以标准品百分吸光率为纵坐标，以氟苯尼考标准品浓度（ng/ml）的半对数为横坐标，绘制标准曲线图。将样本的百分吸光率代入标准曲线中，从标准曲线上读出样本所对应的浓度，乘以其对应的稀释倍数即为样本中氟苯尼考实际浓度。

若利用试剂盒专业分析软件进行计算，更便于大

量样品的准确、快速分析。

3、标准曲线：

B/B0 (%)

     

              1                3                9                27              81

 (ppb) [μg/kg]

图1：氟苯尼考检测试剂盒的回归曲线

4、再现性：

%CV

            

                     0         1         3         9          27          81

(ppb) [μg/kg]

图2：氟苯尼考检测试剂盒的精密度

由多个不同的实验结果确定了精密度，图2显示出氟苯尼考检测试剂盒的精密度情况，获得的标准吸收值的变异系数（%CV）对相应氟苯尼考浓度作曲线，可以看到在全部范围内变异系数如此之低，可以得到很好的再现性。

【注意事项】  

7、      使用前将所有试剂温度回升至室温20-25℃。

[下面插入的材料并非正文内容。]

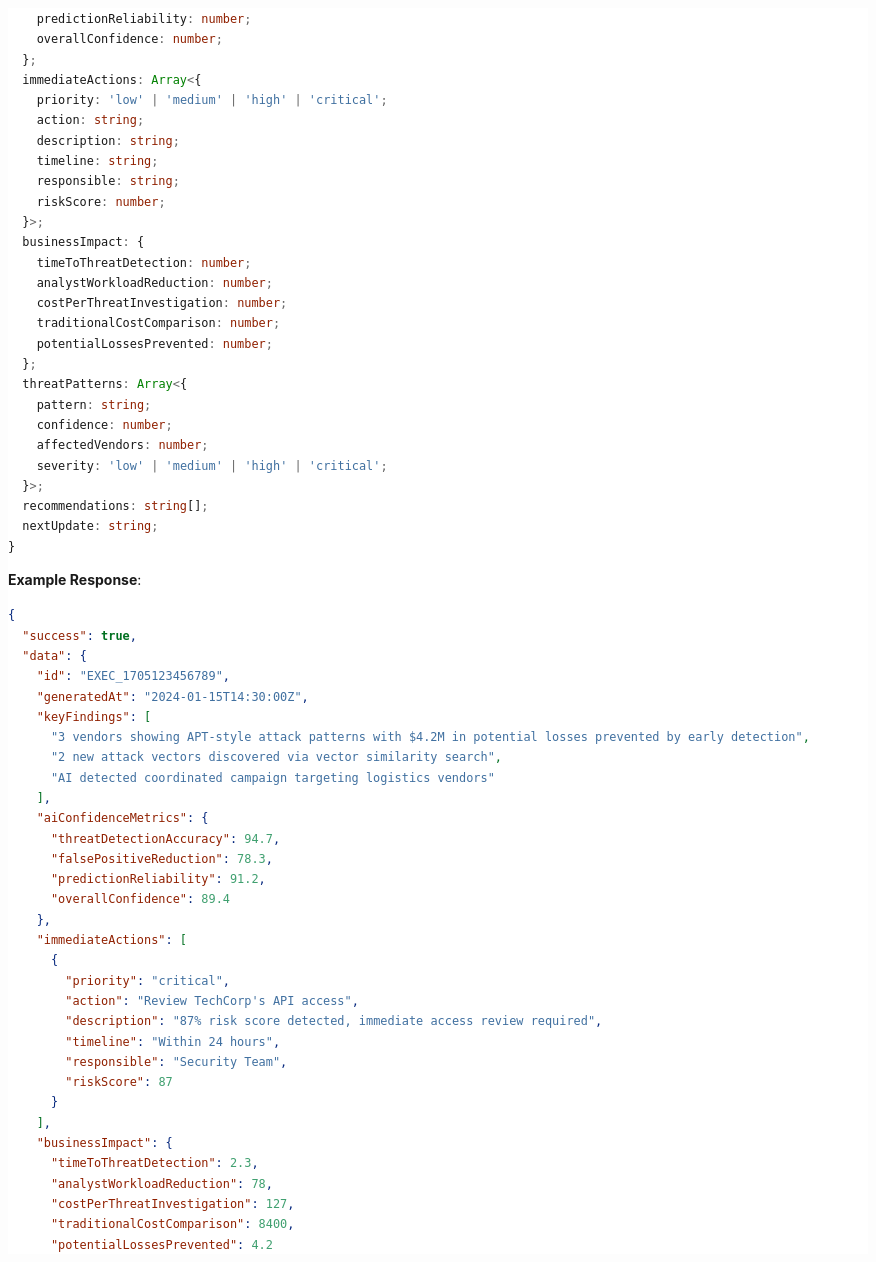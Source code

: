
```typescript
    predictionReliability: number;
    overallConfidence: number;
  };
  immediateActions: Array<{
    priority: 'low' | 'medium' | 'high' | 'critical';
    action: string;
    description: string;
    timeline: string;
    responsible: string;
    riskScore: number;
  }>;
  businessImpact: {
    timeToThreatDetection: number;
    analystWorkloadReduction: number;
    costPerThreatInvestigation: number;
    traditionalCostComparison: number;
    potentialLossesPrevented: number;
  };
  threatPatterns: Array<{
    pattern: string;
    confidence: number;
    affectedVendors: number;
    severity: 'low' | 'medium' | 'high' | 'critical';
  }>;
  recommendations: string[];
  nextUpdate: string;
}
```

**Example Response**:
```json
{
  "success": true,
  "data": {
    "id": "EXEC_1705123456789",
    "generatedAt": "2024-01-15T14:30:00Z",
    "keyFindings": [
      "3 vendors showing APT-style attack patterns with $4.2M in potential losses prevented by early detection",
      "2 new attack vectors discovered via vector similarity search",
      "AI detected coordinated campaign targeting logistics vendors"
    ],
    "aiConfidenceMetrics": {
      "threatDetectionAccuracy": 94.7,
      "falsePositiveReduction": 78.3,
      "predictionReliability": 91.2,
      "overallConfidence": 89.4
    },
    "immediateActions": [
      {
        "priority": "critical",
        "action": "Review TechCorp's API access",
        "description": "87% risk score detected, immediate access review required",
        "timeline": "Within 24 hours",
        "responsible": "Security Team",
        "riskScore": 87
      }
    ],
    "businessImpact": {
      "timeToThreatDetection": 2.3,
      "analystWorkloadReduction": 78,
      "costPerThreatInvestigation": 127,
      "traditionalCostComparison": 8400,
      "potentialLossesPrevented": 4.2
```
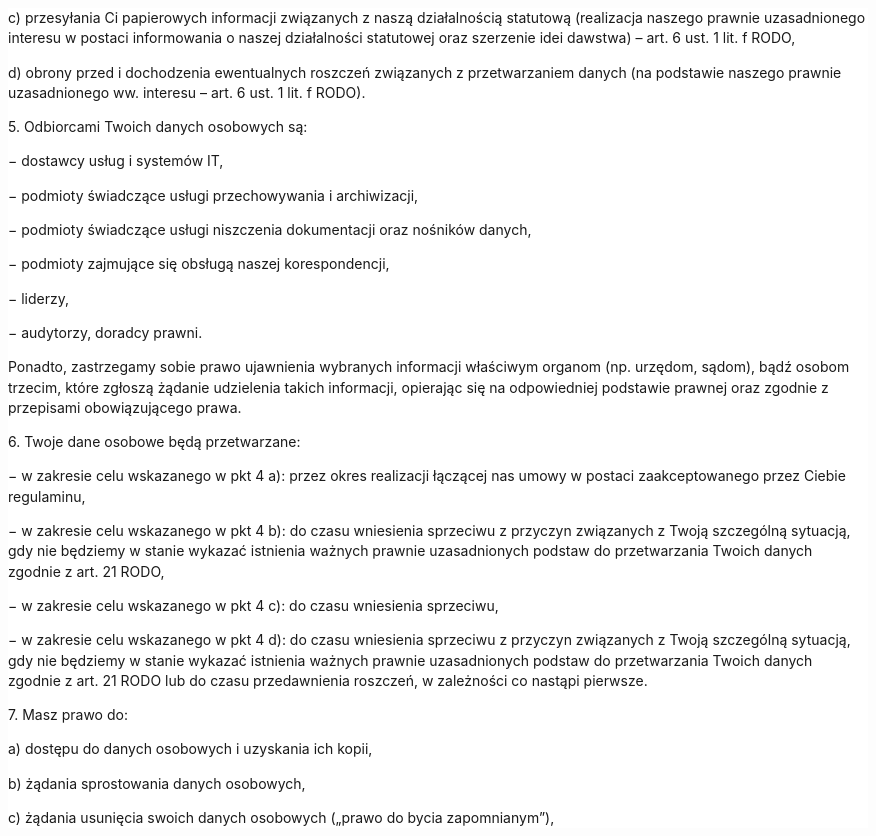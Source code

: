 
c) przesyłania Ci papierowych informacji związanych z naszą działalnością statutową (realizacja naszego prawnie uzasadnionego interesu w postaci informowania o naszej działalności statutowej oraz szerzenie idei dawstwa) – art. 6 ust. 1 lit. f RODO,


d) obrony przed i dochodzenia ewentualnych roszczeń związanych z przetwarzaniem danych (na podstawie naszego prawnie uzasadnionego ww. interesu – art. 6 ust. 1 lit. f RODO).


5\. Odbiorcami Twoich danych osobowych są:


− dostawcy usług i systemów IT,


− podmioty świadczące usługi przechowywania i archiwizacji,


− podmioty świadczące usługi niszczenia dokumentacji oraz nośników danych,


− podmioty zajmujące się obsługą naszej korespondencji,


− liderzy,


− audytorzy, doradcy prawni.


Ponadto, zastrzegamy sobie prawo ujawnienia wybranych informacji właściwym organom (np. urzędom, sądom), bądź osobom trzecim, które zgłoszą żądanie udzielenia takich informacji, opierając się na odpowiedniej podstawie prawnej oraz zgodnie z przepisami obowiązującego prawa.


6\. Twoje dane osobowe będą przetwarzane:


− w zakresie celu wskazanego w pkt 4 a): przez okres realizacji łączącej nas umowy w postaci zaakceptowanego przez Ciebie regulaminu,


− w zakresie celu wskazanego w pkt 4 b): do czasu wniesienia sprzeciwu z przyczyn związanych z Twoją szczególną sytuacją, gdy nie będziemy w stanie wykazać istnienia ważnych prawnie uzasadnionych podstaw do przetwarzania Twoich danych zgodnie z art. 21 RODO,


− w zakresie celu wskazanego w pkt 4 c): do czasu wniesienia sprzeciwu,


− w zakresie celu wskazanego w pkt 4 d): do czasu wniesienia sprzeciwu z przyczyn związanych z Twoją szczególną sytuacją, gdy nie będziemy w stanie wykazać istnienia ważnych prawnie uzasadnionych podstaw do przetwarzania Twoich danych zgodnie z art. 21 RODO lub do czasu przedawnienia roszczeń, w zależności co nastąpi pierwsze.


7\. Masz prawo do:


a) dostępu do danych osobowych i uzyskania ich kopii,


b) żądania sprostowania danych osobowych,


c) żądania usunięcia swoich danych osobowych („prawo do bycia zapomnianym”),
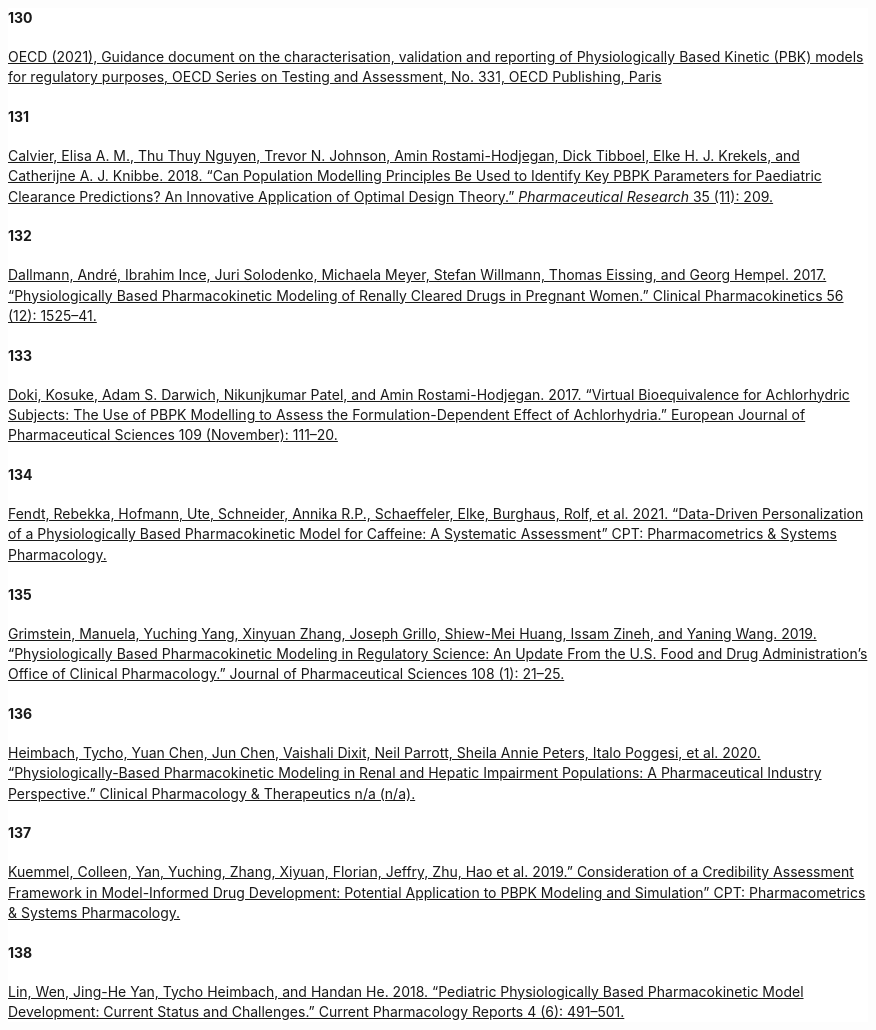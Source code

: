 #### 130
[OECD (2021), Guidance document on the characterisation, validation and reporting of Physiologically Based Kinetic (PBK) models for regulatory purposes, OECD Series on Testing and Assessment, No. 331, OECD Publishing, Paris](https://www.oecd.org/content/dam/oecd/en/publications/reports/2021/02/guidance-document-on-the-characterisation-validation-and-reporting-of-physiologically-based-kinetic-pbk-models-for-regulatory-purposes_670da2f4/d0de241f-en.pdf)

#### 131
[Calvier, Elisa A. M., Thu Thuy Nguyen, Trevor N. Johnson, Amin Rostami-Hodjegan, Dick Tibboel, Elke H. J. Krekels, and Catherijne A. J. Knibbe. 2018. “Can Population Modelling Principles Be Used to Identify Key PBPK Parameters for Paediatric Clearance Predictions? An Innovative Application of Optimal Design Theory.” *Pharmaceutical Research* 35 (11): 209.](https://doi.org/10.1007/s11095-018-2487-1)

#### 132
[Dallmann, André, Ibrahim Ince, Juri Solodenko, Michaela Meyer, Stefan Willmann, Thomas Eissing, and Georg Hempel. 2017. “Physiologically Based Pharmacokinetic Modeling of Renally Cleared Drugs in Pregnant Women.” Clinical Pharmacokinetics 56 (12): 1525–41.](https://doi.org/10.1007/s40262-017-0538-0)

#### 133
[Doki, Kosuke, Adam S. Darwich, Nikunjkumar Patel, and Amin Rostami-Hodjegan. 2017. “Virtual Bioequivalence for Achlorhydric Subjects: The Use of PBPK Modelling to Assess the Formulation-Dependent Effect of Achlorhydria.” European Journal of Pharmaceutical Sciences 109 (November): 111–20.](https://doi.org/10.1016/j.ejps.2017.07.035)

#### 134
[Fendt, Rebekka, Hofmann, Ute, Schneider, Annika R.P., Schaeffeler, Elke, Burghaus, Rolf, et al. 2021. “Data-Driven Personalization of a Physiologically Based Pharmacokinetic Model for Caffeine: A Systematic Assessment” CPT: Pharmacometrics & Systems Pharmacology.](https://doi.org/10.1002/psp4.12646)

#### 135
[Grimstein, Manuela, Yuching Yang, Xinyuan Zhang, Joseph Grillo, Shiew-Mei Huang, Issam Zineh, and Yaning Wang. 2019. “Physiologically Based Pharmacokinetic Modeling in Regulatory Science: An Update From the U.S. Food and Drug Administration’s Office of Clinical Pharmacology.” Journal of Pharmaceutical Sciences 108 (1): 21–25.](https://doi.org/10.1016/j.xphs.2018.10.033)

#### 136
[Heimbach, Tycho, Yuan Chen, Jun Chen, Vaishali Dixit, Neil Parrott, Sheila Annie Peters, Italo Poggesi, et al. 2020. “Physiologically-Based Pharmacokinetic Modeling in Renal and Hepatic Impairment Populations: A Pharmaceutical Industry Perspective.” Clinical Pharmacology & Therapeutics n/a (n/a).](https://doi.org/10.1002/cpt.2125)

#### 137
[Kuemmel, Colleen, Yan, Yuching, Zhang, Xiyuan, Florian, Jeffry, Zhu, Hao et al. 2019.” Consideration of a Credibility Assessment Framework in Model-Informed Drug Development: Potential Application to PBPK Modeling and Simulation” CPT: Pharmacometrics & Systems Pharmacology.](https://doi.org/10.1002/psp4.12479)

#### 138
[Lin, Wen, Jing-He Yan, Tycho Heimbach, and Handan He. 2018. “Pediatric Physiologically Based Pharmacokinetic Model Development: Current Status and Challenges.” Current Pharmacology Reports 4 (6): 491–501.](https://doi.org/10.1007/s40495-018-0162-1)
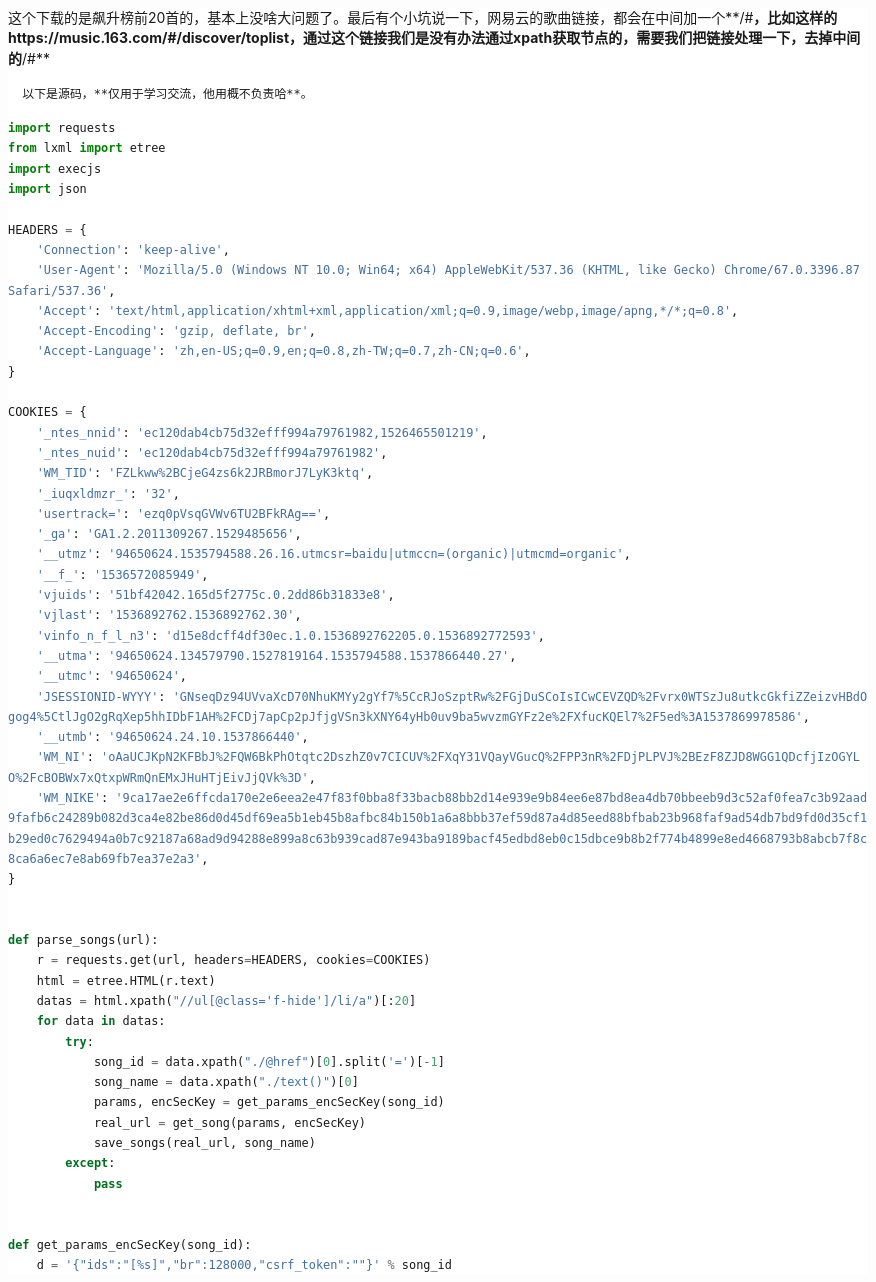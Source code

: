 ​	这个下载的是飙升榜前20首的，基本上没啥大问题了。最后有个小坑说一下，网易云的歌曲链接，都会在中间加一个**/#**，比如这样的https://music.163.com/#/discover/toplist，通过这个链接我们是没有办法通过xpath获取节点的，需要我们把链接处理一下，去掉中间的**/#**

 	  以下是源码，**仅用于学习交流，他用概不负责哈**。

```python
import requests
from lxml import etree
import execjs
import json

HEADERS = {
    'Connection': 'keep-alive',
    'User-Agent': 'Mozilla/5.0 (Windows NT 10.0; Win64; x64) AppleWebKit/537.36 (KHTML, like Gecko) Chrome/67.0.3396.87 Safari/537.36',
    'Accept': 'text/html,application/xhtml+xml,application/xml;q=0.9,image/webp,image/apng,*/*;q=0.8',
    'Accept-Encoding': 'gzip, deflate, br',
    'Accept-Language': 'zh,en-US;q=0.9,en;q=0.8,zh-TW;q=0.7,zh-CN;q=0.6',
}

COOKIES = {
    '_ntes_nnid': 'ec120dab4cb75d32efff994a79761982,1526465501219',
    '_ntes_nuid': 'ec120dab4cb75d32efff994a79761982',
    'WM_TID': 'FZLkww%2BCjeG4zs6k2JRBmorJ7LyK3ktq',
    '_iuqxldmzr_': '32',
    'usertrack=': 'ezq0pVsqGVWv6TU2BFkRAg==',
    '_ga': 'GA1.2.2011309267.1529485656',
    '__utmz': '94650624.1535794588.26.16.utmcsr=baidu|utmccn=(organic)|utmcmd=organic',
    '__f_': '1536572085949',
    'vjuids': '51bf42042.165d5f2775c.0.2dd86b31833e8',
    'vjlast': '1536892762.1536892762.30',
    'vinfo_n_f_l_n3': 'd15e8dcff4df30ec.1.0.1536892762205.0.1536892772593',
    '__utma': '94650624.134579790.1527819164.1535794588.1537866440.27',
    '__utmc': '94650624',
    'JSESSIONID-WYYY': 'GNseqDz94UVvaXcD70NhuKMYy2gYf7%5CcRJoSzptRw%2FGjDuSCoIsICwCEVZQD%2Fvrx0WTSzJu8utkcGkfiZZeizvHBdOgog4%5CtlJgO2gRqXep5hhIDbF1AH%2FCDj7apCp2pJfjgVSn3kXNY64yHb0uv9ba5wvzmGYFz2e%2FXfucKQEl7%2F5ed%3A1537869978586',
    '__utmb': '94650624.24.10.1537866440',
    'WM_NI': 'oAaUCJKpN2KFBbJ%2FQW6BkPhOtqtc2DszhZ0v7CICUV%2FXqY31VQayVGucQ%2FPP3nR%2FDjPLPVJ%2BEzF8ZJD8WGG1QDcfjIzOGYLO%2FcBOBWx7xQtxpWRmQnEMxJHuHTjEivJjQVk%3D',
    'WM_NIKE': '9ca17ae2e6ffcda170e2e6eea2e47f83f0bba8f33bacb88bb2d14e939e9b84ee6e87bd8ea4db70bbeeb9d3c52af0fea7c3b92aad9fafb6c24289b082d3ca4e82be86d0d45df69ea5b1eb45b8afbc84b150b1a6a8bbb37ef59d87a4d85eed88bfbab23b968faf9ad54db7bd9fd0d35cf1b29ed0c7629494a0b7c92187a68ad9d94288e899a8c63b939cad87e943ba9189bacf45edbd8eb0c15dbce9b8b2f774b4899e8ed4668793b8abcb7f8c8ca6a6ec7e8ab69fb7ea37e2a3',
}


def parse_songs(url):
    r = requests.get(url, headers=HEADERS, cookies=COOKIES)
    html = etree.HTML(r.text)
    datas = html.xpath("//ul[@class='f-hide']/li/a")[:20]
    for data in datas:
        try:
            song_id = data.xpath("./@href")[0].split('=')[-1]
            song_name = data.xpath("./text()")[0]
            params, encSecKey = get_params_encSecKey(song_id)
            real_url = get_song(params, encSecKey)
            save_songs(real_url, song_name)
        except:
            pass


def get_params_encSecKey(song_id):
    d = '{"ids":"[%s]","br":128000,"csrf_token":""}' % song_id
```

试剂及标本没有回到室温（20-25℃）会导致所有标准的OD值偏低。

8、      在洗板过程中如果出现板孔干燥的情况，则会伴随着出现标准曲线不成线性，重复性不好的现象。所以洗板拍干后应立即进行

          下一步操作。

9、      混合要均匀，否则会出现重复性不好的现象。

10、   反应终止液为2M硫酸，避免接触皮肤。

11、   不要使用过了有效日期的试剂盒，稀释或搀杂使用会引起灵敏度、OD值的变化。不要交换使用不同批号的盒中试剂。

12、   不用的微孔板放进自封袋密封；标准物质和无色的发色剂对光敏感，因此要避免直接暴露在光线下。

13、   显色液若有任何颜色表明变质，应当弃之。0标准的吸光度值小于0.5个单位（A_450nm< 0.5 ）时，表示试剂可能变质。

14、   该试剂盒最佳反应温度为25℃，温度过高或过低将导致检测吸光度值和灵敏度发生变化。

【储存】

 原包装应储存于2～8℃保鲜冷藏，切勿冷冻。

【有效期】

 有效期12个月;生产日期、有效期、生产批号见外包装。